A recent class action lawsuit alleges that FCA (Chrysler) and diesel engine manufacturer Cummins Inc. deceived customers by hiding the high levels of diesel emissions produced by 2500 and 3500 Dodge RAM diesel trucks.

“The sheer level of fraud and concealment between Chrysler and Cummins is unconscionable, and we believe we have uncovered a deeply entrenched scheme,” said Steve Berman, managing partner of Hagens Berman, the law firm representing truck owners. “Chrysler and Cummins spent years lying through their teeth and making empty promises to deliver the cleanest trucks on the market – lip service to deceptively dominate what they saw as a profitable market.”

The suit charges the companies with intentionally misleading buyers about the emission levels of the trucks, knowingly profiting from these products, and sneakily getting emissions credits from the Environmental Protection Agency (EPA) that it then used to produce and sell more high-polluting vehicles.

According to the complaint, the affected Cummins diesel engines conceal true emissions output, causing the catalytic converter to wear out more quickly, resulting in the vehicle burning fuel at a higher rate, and often requiring customers to replace the converter after the warranty has expired at a cost of approximately $3,000-$5,000.

Consumer Affairs reports that the affected vehicles include the following models that are equipped with Cummins diesel engines: 2007-2010 Dodge RAM 2500 (2WD, 4WD), 2011-2012 Dodge RAM 2500 (non-SCR systems, 2WD, 4WD), 2007-2010 Dodge RAM 3500 (2WD, 4WD) and 2011-2012 Dodge RAM 3500 (non-SCR systems, 2WD, 4WD).
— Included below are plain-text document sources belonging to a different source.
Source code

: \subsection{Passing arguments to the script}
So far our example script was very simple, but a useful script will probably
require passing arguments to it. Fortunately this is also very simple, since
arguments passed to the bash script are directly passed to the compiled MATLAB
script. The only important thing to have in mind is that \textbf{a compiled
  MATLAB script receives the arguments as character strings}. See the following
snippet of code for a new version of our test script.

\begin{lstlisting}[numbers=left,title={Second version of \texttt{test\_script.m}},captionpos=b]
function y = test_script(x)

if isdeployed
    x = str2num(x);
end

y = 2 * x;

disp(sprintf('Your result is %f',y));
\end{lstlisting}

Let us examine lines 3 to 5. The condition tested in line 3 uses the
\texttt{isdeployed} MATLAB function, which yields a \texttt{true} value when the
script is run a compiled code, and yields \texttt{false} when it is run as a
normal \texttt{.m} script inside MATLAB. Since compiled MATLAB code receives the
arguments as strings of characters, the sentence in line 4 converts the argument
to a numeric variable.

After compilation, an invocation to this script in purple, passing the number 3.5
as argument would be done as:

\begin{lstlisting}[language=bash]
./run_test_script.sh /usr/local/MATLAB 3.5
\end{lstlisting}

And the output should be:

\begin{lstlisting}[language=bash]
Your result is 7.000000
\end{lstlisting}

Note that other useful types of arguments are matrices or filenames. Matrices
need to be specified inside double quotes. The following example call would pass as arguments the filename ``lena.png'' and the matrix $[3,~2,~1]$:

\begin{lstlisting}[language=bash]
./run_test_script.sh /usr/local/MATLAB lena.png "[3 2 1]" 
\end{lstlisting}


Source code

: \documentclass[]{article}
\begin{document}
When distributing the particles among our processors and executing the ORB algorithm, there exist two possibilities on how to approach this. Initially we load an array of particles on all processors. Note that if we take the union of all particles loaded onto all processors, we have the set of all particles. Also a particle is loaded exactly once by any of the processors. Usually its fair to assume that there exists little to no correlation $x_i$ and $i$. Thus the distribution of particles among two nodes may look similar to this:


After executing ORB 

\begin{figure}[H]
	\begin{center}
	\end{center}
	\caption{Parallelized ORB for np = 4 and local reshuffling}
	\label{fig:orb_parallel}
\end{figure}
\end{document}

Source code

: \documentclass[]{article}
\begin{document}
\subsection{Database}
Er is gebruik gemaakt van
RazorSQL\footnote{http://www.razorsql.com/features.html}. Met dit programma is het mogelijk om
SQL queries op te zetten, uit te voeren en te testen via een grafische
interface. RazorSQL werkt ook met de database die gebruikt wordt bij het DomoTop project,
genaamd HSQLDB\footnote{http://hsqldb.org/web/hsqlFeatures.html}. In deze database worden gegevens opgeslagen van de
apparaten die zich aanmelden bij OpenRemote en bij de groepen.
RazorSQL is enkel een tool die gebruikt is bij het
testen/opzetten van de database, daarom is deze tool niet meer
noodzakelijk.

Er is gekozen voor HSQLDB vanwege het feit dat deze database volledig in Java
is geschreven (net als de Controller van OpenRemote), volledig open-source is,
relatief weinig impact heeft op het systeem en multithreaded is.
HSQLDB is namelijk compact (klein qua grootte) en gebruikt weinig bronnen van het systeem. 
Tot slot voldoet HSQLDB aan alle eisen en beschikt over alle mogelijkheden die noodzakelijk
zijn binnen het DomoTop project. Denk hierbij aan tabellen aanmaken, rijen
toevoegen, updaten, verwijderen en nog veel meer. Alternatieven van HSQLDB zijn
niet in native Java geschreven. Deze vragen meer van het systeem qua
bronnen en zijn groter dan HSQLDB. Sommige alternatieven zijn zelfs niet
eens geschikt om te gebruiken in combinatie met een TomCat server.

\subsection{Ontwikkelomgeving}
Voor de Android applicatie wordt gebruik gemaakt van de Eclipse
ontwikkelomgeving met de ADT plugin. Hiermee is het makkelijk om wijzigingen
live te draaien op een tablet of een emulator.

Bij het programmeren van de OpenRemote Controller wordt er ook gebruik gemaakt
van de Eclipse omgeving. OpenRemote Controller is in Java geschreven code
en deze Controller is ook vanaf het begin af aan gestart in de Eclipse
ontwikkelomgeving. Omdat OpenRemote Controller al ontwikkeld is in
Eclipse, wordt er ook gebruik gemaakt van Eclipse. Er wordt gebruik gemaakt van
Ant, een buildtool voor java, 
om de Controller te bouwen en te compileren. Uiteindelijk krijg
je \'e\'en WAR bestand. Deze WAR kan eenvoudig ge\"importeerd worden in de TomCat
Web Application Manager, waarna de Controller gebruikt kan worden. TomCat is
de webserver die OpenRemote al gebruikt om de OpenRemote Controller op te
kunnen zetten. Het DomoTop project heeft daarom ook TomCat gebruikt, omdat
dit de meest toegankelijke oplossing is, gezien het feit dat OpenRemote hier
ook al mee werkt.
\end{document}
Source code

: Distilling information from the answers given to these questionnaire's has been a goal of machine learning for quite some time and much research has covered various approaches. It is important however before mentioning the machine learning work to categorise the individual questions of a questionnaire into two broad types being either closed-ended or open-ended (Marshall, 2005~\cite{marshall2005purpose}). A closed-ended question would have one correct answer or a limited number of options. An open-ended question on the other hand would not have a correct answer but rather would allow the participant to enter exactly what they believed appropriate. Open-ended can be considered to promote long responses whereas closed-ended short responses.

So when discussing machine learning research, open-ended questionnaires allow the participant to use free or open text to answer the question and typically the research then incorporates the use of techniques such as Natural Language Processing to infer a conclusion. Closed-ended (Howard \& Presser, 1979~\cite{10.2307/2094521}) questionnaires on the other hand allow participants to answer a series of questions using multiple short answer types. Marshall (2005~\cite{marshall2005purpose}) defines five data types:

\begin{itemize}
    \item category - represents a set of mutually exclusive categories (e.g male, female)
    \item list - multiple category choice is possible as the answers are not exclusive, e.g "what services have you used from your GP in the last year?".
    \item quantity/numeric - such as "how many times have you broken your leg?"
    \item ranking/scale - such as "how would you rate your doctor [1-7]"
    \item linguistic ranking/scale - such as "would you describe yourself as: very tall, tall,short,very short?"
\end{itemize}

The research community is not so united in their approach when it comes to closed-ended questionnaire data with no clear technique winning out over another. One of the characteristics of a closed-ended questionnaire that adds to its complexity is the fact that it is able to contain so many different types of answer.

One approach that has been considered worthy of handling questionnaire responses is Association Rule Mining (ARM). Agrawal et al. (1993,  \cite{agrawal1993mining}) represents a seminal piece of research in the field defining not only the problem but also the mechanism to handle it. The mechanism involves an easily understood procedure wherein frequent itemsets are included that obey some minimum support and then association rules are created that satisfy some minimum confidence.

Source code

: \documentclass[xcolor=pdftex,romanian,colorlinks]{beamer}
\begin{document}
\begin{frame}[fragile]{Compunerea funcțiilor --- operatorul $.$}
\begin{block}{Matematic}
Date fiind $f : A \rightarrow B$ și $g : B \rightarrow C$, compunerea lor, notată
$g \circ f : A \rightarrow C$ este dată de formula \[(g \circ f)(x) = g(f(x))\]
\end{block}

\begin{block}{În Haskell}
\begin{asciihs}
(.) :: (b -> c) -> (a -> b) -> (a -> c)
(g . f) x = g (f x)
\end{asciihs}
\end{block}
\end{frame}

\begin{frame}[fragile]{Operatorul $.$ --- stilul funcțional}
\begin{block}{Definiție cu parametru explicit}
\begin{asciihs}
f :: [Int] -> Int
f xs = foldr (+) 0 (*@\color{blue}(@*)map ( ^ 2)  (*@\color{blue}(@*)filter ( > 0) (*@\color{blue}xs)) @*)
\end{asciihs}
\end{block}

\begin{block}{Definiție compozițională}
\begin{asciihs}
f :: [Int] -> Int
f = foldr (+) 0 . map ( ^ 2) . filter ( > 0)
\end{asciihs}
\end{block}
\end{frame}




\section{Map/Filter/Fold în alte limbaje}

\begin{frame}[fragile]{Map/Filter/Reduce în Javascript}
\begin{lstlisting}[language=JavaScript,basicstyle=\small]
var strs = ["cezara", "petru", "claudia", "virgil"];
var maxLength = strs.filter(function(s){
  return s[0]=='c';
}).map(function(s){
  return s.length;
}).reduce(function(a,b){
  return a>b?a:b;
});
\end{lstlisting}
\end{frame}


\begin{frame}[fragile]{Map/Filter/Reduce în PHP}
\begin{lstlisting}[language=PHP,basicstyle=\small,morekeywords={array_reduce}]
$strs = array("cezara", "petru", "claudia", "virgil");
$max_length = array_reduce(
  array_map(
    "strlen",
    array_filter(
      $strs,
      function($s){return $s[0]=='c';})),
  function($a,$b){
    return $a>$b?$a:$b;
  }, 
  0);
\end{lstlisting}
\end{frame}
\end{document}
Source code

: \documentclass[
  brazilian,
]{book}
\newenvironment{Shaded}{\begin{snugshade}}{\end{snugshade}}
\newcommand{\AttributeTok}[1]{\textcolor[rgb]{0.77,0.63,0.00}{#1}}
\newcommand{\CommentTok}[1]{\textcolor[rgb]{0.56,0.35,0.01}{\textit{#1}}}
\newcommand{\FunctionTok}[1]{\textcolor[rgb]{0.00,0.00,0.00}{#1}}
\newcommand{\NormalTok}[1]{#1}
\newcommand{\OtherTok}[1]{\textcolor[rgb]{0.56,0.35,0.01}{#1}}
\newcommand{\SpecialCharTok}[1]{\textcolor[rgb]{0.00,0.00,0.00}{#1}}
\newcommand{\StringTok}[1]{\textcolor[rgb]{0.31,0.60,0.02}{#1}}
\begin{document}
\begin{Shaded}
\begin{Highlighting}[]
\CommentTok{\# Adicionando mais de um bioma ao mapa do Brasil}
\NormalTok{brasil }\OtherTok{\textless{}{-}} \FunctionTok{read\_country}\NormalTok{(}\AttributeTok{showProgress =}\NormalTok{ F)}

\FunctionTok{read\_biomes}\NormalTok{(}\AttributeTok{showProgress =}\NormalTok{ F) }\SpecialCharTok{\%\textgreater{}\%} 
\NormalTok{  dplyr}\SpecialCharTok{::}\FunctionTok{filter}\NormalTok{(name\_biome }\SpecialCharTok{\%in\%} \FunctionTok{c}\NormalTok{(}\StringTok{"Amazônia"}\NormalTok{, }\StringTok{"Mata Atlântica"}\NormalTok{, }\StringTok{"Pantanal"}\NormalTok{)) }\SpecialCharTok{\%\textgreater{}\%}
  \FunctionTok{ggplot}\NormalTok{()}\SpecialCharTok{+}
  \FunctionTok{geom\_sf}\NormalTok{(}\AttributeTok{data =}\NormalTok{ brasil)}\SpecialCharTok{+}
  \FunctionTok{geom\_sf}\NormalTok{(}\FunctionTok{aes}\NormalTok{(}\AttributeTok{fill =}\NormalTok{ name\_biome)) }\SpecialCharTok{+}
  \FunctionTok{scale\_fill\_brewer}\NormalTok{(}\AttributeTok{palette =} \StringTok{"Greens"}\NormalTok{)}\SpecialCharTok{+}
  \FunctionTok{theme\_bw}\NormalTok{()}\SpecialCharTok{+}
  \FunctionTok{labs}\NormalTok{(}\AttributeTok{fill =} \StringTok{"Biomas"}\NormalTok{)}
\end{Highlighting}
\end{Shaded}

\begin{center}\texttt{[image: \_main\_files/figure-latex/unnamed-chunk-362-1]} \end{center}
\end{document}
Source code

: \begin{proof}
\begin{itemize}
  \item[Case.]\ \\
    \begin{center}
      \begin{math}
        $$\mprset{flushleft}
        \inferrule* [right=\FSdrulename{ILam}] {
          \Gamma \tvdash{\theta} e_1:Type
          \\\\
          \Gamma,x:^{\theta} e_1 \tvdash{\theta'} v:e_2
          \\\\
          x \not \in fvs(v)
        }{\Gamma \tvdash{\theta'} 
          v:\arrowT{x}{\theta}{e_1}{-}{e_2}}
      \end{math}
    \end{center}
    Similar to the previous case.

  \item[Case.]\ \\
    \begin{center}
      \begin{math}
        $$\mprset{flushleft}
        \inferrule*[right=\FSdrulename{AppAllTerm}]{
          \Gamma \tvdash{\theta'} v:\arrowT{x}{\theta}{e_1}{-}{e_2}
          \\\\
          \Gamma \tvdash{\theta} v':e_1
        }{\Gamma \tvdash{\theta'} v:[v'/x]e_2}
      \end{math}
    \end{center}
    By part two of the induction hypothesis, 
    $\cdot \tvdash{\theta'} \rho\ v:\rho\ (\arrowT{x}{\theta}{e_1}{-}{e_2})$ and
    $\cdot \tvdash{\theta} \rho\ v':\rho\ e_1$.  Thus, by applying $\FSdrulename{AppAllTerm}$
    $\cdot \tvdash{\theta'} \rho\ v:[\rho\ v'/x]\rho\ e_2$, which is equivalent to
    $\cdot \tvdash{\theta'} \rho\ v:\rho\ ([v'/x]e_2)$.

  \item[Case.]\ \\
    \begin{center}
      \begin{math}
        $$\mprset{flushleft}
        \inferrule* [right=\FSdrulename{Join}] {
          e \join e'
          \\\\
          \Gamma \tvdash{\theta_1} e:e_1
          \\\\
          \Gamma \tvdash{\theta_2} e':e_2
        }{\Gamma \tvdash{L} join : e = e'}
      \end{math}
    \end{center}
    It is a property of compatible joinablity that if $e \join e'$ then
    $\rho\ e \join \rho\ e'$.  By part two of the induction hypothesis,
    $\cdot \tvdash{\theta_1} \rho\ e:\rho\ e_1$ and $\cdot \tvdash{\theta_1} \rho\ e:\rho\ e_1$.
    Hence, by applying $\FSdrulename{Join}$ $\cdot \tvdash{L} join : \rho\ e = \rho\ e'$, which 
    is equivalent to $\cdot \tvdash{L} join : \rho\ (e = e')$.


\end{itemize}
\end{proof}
“The two companies touted value to consumers in their marketing,” Berman added. “Was it valuable to consumers to force them to pay $3,000 to $5,000 for needless repairs of worn-out parts? Did it give consumers value to publicly lie to sell hundreds of thousands of noncompliant, polluting vehicles?”

The lawsuit, filed Nov. 14, 2016, in the U.S. District Court for the Eastern District of Michigan seeks reimbursement for a proposed nationwide class of consumers who purchased the affected trucks, as well as putative damages for the defendants’ unlawful behavior, according to the suit.

Of course, this falls in the wake of the Volkswagen debacle, leaving a dark cloud over the clean-emissions industry (yes, pun intended). If you believe to have been affected by this class action, please contact us. We plan to provide updates on this pending case.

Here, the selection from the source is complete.